Lights out for UK pensions
A prestigious CIMA event that includes the likes of Tesco and HSBC finance chiefs Andrew Higginson and Douglas Flint and an audience of peers should be a pretty polished affair. And so it was at the Anthony Howitt lecture - with a couple of exceptions.
Bradford & Bingley FD Rosemary Thorne was spotted furiously scribbling out 'Building Society’ from her name badge, as the company hasn’t carried that moniker since 2000. And during the pensions panel debate, someone saw fit to slowly, but surely, dim the lights until the hall was cloaked in darkness.
TS felt it was a good analogy for the general state of pensions in the UK.

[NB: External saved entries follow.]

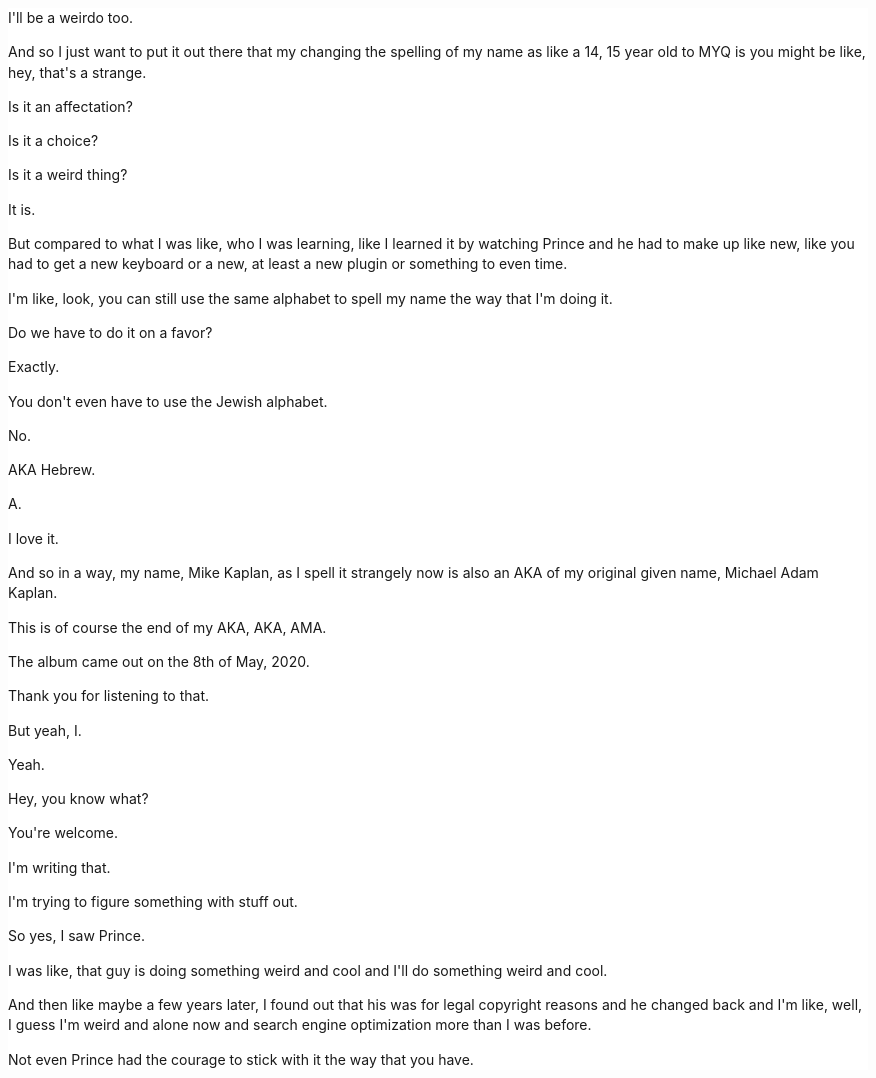 I'll be a weirdo too.

And so I just want to put it out there that my changing the spelling of my name as like a 14, 15 year old to MYQ is you might be like, hey, that's a strange.

Is it an affectation?

Is it a choice?

Is it a weird thing?

It is.

But compared to what I was like, who I was learning, like I learned it by watching Prince and he had to make up like new, like you had to get a new keyboard or a new, at least a new plugin or something to even time.

I'm like, look, you can still use the same alphabet to spell my name the way that I'm doing it.

Do we have to do it on a favor?

Exactly.

You don't even have to use the Jewish alphabet.

No.

AKA Hebrew.

A.

I love it.

And so in a way, my name, Mike Kaplan, as I spell it strangely now is also an AKA of my original given name, Michael Adam Kaplan.

This is of course the end of my AKA, AKA, AMA.

The album came out on the 8th of May, 2020.

Thank you for listening to that.

But yeah, I.

Yeah.

Hey, you know what?

You're welcome.

I'm writing that.

I'm trying to figure something with stuff out.

So yes, I saw Prince.

I was like, that guy is doing something weird and cool and I'll do something weird and cool.

And then like maybe a few years later, I found out that his was for legal copyright reasons and he changed back and I'm like, well, I guess I'm weird and alone now and search engine optimization more than I was before.

Not even Prince had the courage to stick with it the way that you have.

What's in a name? £825,000 apparently
While frowning sternly on any form of illegal activity, TS has to admire the sheer gall of some people when it comes to taking advantage of the taxman.
We've heard endless tales of deviants who try to avoid giving their money to the Inland Revenue, but a delicious new twist was revealed in court yesterday, with one solicitor having exploited the Revenue's good name for his own gain.
Ian Macfarlane pleaded guilty to 26 charges of theft at Bournemouth Crown Court after prising £825,000 from his employers by writing cheques to a bogus bank account he created in the name of 'Ian Revue'.
Apparently, the name on the cheques for clients' stamp duty payments looked so similar to that of the Rev's when written hurriedly that no-one at the company noticed. He was caught out when he wrote a cheque for a house that was exempt from stamp duty, otherwise it might still have been going on today.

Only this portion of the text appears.